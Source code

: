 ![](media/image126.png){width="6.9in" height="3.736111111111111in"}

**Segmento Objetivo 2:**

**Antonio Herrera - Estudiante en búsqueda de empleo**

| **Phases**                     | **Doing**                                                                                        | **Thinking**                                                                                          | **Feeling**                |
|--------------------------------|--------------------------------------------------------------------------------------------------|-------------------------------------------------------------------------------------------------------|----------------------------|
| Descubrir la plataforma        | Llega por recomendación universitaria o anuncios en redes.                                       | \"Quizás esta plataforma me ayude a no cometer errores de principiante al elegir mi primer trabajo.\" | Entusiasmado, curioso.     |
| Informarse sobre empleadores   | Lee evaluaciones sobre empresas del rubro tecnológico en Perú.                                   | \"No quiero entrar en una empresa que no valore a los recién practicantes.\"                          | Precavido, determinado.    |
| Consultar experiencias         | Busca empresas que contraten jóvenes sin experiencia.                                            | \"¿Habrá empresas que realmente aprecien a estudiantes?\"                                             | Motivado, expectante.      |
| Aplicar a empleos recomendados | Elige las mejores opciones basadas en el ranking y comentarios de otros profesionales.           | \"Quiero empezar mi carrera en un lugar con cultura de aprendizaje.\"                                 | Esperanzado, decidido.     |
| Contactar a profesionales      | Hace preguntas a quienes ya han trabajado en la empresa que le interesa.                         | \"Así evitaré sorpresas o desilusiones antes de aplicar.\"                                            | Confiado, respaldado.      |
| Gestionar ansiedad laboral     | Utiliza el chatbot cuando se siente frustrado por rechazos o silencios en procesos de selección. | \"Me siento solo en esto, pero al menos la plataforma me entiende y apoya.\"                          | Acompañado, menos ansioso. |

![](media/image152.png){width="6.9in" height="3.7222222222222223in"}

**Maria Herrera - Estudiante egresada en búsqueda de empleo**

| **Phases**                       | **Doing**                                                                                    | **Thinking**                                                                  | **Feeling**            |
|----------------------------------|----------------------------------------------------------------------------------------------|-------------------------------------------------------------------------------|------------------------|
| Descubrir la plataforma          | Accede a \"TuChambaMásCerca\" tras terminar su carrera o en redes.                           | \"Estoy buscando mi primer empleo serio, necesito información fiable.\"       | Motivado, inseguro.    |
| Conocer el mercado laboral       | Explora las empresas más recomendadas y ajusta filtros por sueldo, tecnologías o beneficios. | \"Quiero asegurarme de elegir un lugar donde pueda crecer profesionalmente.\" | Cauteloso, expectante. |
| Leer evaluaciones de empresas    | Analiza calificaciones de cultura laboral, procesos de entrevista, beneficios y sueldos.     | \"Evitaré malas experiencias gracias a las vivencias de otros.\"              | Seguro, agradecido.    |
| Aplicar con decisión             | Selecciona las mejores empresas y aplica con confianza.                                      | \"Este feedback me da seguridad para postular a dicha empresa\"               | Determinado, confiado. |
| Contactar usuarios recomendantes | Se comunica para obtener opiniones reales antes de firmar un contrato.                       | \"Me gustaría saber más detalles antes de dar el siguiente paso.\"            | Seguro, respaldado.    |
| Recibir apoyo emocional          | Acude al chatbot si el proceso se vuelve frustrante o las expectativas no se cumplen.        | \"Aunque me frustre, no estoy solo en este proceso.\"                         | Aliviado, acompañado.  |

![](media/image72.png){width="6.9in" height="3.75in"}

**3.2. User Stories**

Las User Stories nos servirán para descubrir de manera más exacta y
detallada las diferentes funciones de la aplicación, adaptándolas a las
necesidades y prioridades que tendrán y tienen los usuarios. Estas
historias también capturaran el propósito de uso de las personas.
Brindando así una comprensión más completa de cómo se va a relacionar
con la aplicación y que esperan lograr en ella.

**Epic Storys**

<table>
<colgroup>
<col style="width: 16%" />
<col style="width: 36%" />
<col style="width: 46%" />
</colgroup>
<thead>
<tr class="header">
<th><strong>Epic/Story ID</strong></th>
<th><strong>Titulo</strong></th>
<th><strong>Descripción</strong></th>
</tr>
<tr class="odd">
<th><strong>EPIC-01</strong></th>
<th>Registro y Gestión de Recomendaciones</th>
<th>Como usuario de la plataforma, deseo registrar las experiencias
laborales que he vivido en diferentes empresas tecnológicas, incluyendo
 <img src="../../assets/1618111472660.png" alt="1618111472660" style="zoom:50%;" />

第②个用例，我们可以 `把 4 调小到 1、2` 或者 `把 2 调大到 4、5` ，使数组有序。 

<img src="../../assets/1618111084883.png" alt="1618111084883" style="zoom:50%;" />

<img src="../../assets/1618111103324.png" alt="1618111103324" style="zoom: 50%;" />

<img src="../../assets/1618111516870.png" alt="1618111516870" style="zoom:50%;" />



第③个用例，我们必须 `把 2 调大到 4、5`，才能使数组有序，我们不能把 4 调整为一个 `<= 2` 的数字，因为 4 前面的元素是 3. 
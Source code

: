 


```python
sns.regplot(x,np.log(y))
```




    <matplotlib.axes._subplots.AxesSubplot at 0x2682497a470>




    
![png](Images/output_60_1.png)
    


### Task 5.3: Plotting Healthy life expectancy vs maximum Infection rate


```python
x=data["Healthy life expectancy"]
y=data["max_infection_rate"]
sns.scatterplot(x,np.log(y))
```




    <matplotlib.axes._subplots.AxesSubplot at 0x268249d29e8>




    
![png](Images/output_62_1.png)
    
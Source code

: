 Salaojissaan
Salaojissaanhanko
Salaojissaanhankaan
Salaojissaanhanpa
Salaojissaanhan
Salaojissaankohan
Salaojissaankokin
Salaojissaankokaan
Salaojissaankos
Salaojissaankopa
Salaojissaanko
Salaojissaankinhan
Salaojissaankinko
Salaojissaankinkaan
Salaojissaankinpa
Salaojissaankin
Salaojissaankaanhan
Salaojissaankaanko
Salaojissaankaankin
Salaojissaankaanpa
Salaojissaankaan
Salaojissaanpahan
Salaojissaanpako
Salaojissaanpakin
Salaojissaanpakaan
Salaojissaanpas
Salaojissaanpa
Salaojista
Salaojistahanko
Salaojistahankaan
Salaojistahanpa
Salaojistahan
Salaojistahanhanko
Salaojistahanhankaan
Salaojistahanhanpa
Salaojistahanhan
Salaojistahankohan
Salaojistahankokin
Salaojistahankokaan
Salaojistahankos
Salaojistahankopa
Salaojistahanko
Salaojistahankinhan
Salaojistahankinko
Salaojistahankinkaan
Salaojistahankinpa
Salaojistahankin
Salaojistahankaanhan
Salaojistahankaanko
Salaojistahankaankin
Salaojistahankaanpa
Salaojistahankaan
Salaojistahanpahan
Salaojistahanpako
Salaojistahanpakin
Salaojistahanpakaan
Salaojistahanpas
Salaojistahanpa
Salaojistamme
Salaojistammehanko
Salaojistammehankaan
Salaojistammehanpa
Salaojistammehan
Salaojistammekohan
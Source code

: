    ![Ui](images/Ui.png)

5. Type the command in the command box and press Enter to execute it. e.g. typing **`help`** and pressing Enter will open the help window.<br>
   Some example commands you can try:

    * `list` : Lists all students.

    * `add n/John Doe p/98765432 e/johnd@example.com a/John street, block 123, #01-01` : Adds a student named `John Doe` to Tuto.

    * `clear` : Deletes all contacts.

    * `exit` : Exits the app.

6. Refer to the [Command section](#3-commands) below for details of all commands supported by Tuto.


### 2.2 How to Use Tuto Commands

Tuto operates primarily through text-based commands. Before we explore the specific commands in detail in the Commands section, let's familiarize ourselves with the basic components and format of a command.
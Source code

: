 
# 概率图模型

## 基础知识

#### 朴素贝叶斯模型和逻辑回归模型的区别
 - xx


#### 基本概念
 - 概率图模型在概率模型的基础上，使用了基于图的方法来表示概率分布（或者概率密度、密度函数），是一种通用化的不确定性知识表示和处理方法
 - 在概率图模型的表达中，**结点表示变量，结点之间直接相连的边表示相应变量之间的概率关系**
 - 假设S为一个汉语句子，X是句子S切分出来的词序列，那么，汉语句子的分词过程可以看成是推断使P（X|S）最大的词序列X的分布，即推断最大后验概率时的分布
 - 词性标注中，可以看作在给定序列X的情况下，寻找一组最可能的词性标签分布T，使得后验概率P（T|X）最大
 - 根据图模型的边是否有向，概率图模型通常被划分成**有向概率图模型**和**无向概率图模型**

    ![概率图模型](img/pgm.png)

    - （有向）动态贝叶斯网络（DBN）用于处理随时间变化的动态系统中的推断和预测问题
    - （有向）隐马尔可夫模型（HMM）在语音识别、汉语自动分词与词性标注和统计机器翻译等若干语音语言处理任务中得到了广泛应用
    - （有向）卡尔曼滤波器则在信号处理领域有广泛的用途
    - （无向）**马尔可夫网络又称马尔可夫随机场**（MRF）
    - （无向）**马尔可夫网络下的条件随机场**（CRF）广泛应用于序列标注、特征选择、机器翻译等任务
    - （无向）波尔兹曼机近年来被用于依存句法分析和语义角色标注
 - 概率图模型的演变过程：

* * * * * * * * *

In the entries above, take the line containing "### 2.2 How to Use Tuto Commands" and each later line through the last, and repeat them exactly. Output nothing else.

### 2.2 How to Use Tuto Commands

Tuto operates primarily through text-based commands. Before we explore the specific commands in detail in the Commands section, let's familiarize ourselves with the basic components and format of a command.
Source code

: 
# 概率图模型

## 基础知识

#### 朴素贝叶斯模型和逻辑回归模型的区别
 - xx


#### 基本概念
 - 概率图模型在概率模型的基础上，使用了基于图的方法来表示概率分布（或者概率密度、密度函数），是一种通用化的不确定性知识表示和处理方法
 - 在概率图模型的表达中，**结点表示变量，结点之间直接相连的边表示相应变量之间的概率关系**
 - 假设S为一个汉语句子，X是句子S切分出来的词序列，那么，汉语句子的分词过程可以看成是推断使P（X|S）最大的词序列X的分布，即推断最大后验概率时的分布
 - 词性标注中，可以看作在给定序列X的情况下，寻找一组最可能的词性标签分布T，使得后验概率P（T|X）最大
 - 根据图模型的边是否有向，概率图模型通常被划分成**有向概率图模型**和**无向概率图模型**

    ![概率图模型](img/pgm.png)

    - （有向）动态贝叶斯网络（DBN）用于处理随时间变化的动态系统中的推断和预测问题
    - （有向）隐马尔可夫模型（HMM）在语音识别、汉语自动分词与词性标注和统计机器翻译等若干语音语言处理任务中得到了广泛应用
    - （有向）卡尔曼滤波器则在信号处理领域有广泛的用途
    - （无向）**马尔可夫网络又称马尔可夫随机场**（MRF）
    - （无向）**马尔可夫网络下的条件随机场**（CRF）广泛应用于序列标注、特征选择、机器翻译等任务
    - （无向）波尔兹曼机近年来被用于依存句法分析和语义角色标注
 - 概率图模型的演变过程：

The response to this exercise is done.